» Material for the task
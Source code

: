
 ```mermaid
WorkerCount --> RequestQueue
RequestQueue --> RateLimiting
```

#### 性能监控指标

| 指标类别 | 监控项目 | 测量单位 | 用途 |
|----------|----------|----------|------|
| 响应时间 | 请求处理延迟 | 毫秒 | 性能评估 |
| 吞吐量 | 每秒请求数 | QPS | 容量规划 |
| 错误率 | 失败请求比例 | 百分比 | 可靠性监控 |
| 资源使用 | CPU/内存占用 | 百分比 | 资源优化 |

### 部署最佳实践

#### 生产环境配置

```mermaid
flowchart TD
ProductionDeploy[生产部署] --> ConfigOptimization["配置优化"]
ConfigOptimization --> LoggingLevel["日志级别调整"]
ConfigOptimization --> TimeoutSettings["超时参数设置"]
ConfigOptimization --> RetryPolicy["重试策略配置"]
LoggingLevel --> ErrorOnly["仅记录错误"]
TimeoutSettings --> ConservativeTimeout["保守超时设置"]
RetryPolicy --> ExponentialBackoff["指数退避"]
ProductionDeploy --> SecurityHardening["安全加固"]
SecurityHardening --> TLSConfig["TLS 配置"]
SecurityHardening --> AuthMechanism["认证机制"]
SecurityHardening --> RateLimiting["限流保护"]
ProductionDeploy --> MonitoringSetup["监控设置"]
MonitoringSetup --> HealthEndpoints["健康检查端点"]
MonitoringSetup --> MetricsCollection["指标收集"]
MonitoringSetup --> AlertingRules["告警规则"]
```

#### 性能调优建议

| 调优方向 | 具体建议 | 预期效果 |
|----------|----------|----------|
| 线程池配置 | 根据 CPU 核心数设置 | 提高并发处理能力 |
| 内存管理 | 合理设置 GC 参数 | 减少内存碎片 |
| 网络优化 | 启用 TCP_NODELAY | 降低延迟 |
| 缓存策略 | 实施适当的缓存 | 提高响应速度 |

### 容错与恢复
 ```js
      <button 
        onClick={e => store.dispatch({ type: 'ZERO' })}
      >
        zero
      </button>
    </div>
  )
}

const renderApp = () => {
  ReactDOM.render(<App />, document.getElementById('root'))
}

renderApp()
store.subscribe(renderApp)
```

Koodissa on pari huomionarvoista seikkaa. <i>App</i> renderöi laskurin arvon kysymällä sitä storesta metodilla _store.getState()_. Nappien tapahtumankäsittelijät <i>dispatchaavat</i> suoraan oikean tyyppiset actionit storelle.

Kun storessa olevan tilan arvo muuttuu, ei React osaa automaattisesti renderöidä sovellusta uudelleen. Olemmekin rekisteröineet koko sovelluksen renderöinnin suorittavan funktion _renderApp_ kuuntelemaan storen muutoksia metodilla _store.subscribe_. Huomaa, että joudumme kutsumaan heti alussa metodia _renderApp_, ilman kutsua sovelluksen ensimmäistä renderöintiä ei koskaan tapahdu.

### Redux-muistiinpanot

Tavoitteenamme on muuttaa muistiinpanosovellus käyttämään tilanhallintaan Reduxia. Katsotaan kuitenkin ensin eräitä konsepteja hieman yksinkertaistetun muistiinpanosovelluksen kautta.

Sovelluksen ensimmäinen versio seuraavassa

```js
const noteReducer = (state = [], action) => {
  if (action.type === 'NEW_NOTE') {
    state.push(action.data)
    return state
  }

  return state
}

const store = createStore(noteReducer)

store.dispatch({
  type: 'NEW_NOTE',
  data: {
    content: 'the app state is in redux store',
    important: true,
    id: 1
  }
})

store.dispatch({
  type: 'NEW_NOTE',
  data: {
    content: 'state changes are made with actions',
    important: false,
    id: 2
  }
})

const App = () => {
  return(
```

» Task directions
Copy every line in the records above that contains the word "type".

» Answer for the task
        onClick={e => store.dispatch({ type: 'ZERO' })}
  if (action.type === 'NEW_NOTE') {
  type: 'NEW_NOTE',
  type: 'NEW_NOTE',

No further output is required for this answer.